#### [Task data]
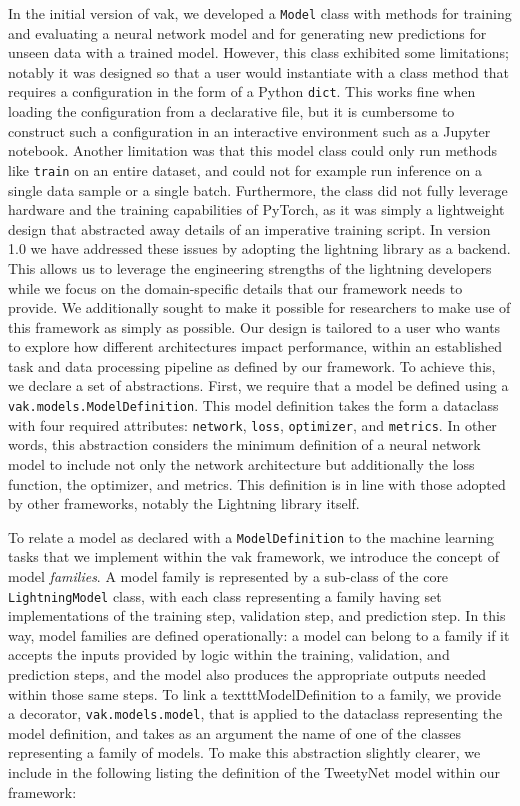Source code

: In the initial version of vak, we developed a \texttt{Model} class with methods for training and evaluating a neural network model and for generating new predictions for unseen data with a trained model. However, this class exhibited some limitations; notably it was designed so that a user would instantiate with a class method that requires a configuration in the form of a Python \texttt{dict}. This works fine when loading the configuration from a declarative file, but it is cumbersome to construct such a configuration in an interactive environment such as a Jupyter notebook. Another limitation was that this model class could only run methods like \texttt{train} on an entire dataset, and could not for example run inference on a single data sample or a single batch. Furthermore, the class did not fully leverage hardware and the training capabilities of PyTorch, as it was simply a lightweight design that abstracted away details of an imperative training script.
In version 1.0 we have addressed these issues by adopting the lightning library as a backend. This allows us to leverage the engineering strengths of the lightning developers while we focus on the domain-specific details that our framework needs to provide. We additionally sought to make it possible for researchers to make use of this framework as simply as possible. Our design is tailored to a user who wants to explore how different architectures impact performance, within an established task and data processing pipeline as defined by our framework. To achieve this, we declare a set of abstractions.
First, we require that a model be defined using a \texttt{vak.models.ModelDefinition}. This model definition takes the form a dataclass with four required attributes: \texttt{network}, \texttt{loss}, \texttt{optimizer}, and \texttt{metrics}. In other words, this abstraction considers the minimum definition of a neural network model to include not only the network architecture but additionally the loss function, the optimizer, and metrics. This definition is in line with those adopted by other frameworks, notably the Lightning library itself.

To relate a model as declared with a \texttt{ModelDefinition} to the machine learning tasks that we implement within the vak framework, we introduce the concept of model \textit{families}. A model family is represented by a sub-class of the core \texttt{LightningModel} class, with each class representing a family having set implementations of the training step, validation step, and prediction step. In this way, model families are defined operationally: a model can belong to a family if it accepts the inputs provided by logic within the training, validation, and prediction steps, and the model also produces the appropriate outputs needed within those same steps.
To link a texttt{ModelDefinition} to a family, we provide a decorator, \texttt{vak.models.model}, that is applied to the dataclass representing the model definition, and takes as an argument the name of one of the classes representing a family of models. To make this abstraction slightly clearer, we include in the following listing the definition of the TweetyNet model within our framework:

#### [Task directions]
Nothing but the pictures should be left out when the material above is copied.

#### [Exercise answer]
Source code

: In the initial version of vak, we developed a \texttt{Model} class with methods for training and evaluating a neural network model and for generating new predictions for unseen data with a trained model. However, this class exhibited some limitations; notably it was designed so that a user would instantiate with a class method that requires a configuration in the form of a Python \texttt{dict}. This works fine when loading the configuration from a declarative file, but it is cumbersome to construct such a configuration in an interactive environment such as a Jupyter notebook. Another limitation was that this model class could only run methods like \texttt{train} on an entire dataset, and could not for example run inference on a single data sample or a single batch. Furthermore, the class did not fully leverage hardware and the training capabilities of PyTorch, as it was simply a lightweight design that abstracted away details of an imperative training script.
In version 1.0 we have addressed these issues by adopting the lightning library as a backend. This allows us to leverage the engineering strengths of the lightning developers while we focus on the domain-specific details that our framework needs to provide. We additionally sought to make it possible for researchers to make use of this framework as simply as possible. Our design is tailored to a user who wants to explore how different architectures impact performance, within an established task and data processing pipeline as defined by our framework. To achieve this, we declare a set of abstractions.
First, we require that a model be defined using a \texttt{vak.models.ModelDefinition}. This model definition takes the form a dataclass with four required attributes: \texttt{network}, \texttt{loss}, \texttt{optimizer}, and \texttt{metrics}. In other words, this abstraction considers the minimum definition of a neural network model to include not only the network architecture but additionally the loss function, the optimizer, and metrics. This definition is in line with those adopted by other frameworks, notably the Lightning library itself.

To relate a model as declared with a \texttt{ModelDefinition} to the machine learning tasks that we implement within the vak framework, we introduce the concept of model \textit{families}. A model family is represented by a sub-class of the core \texttt{LightningModel} class, with each class representing a family having set implementations of the training step, validation step, and prediction step. In this way, model families are defined operationally: a model can belong to a family if it accepts the inputs provided by logic within the training, validation, and prediction steps, and the model also produces the appropriate outputs needed within those same steps.
To link a texttt{ModelDefinition} to a family, we provide a decorator, \texttt{vak.models.model}, that is applied to the dataclass representing the model definition, and takes as an argument the name of one of the classes representing a family of models. To make this abstraction slightly clearer, we include in the following listing the definition of the TweetyNet model within our framework:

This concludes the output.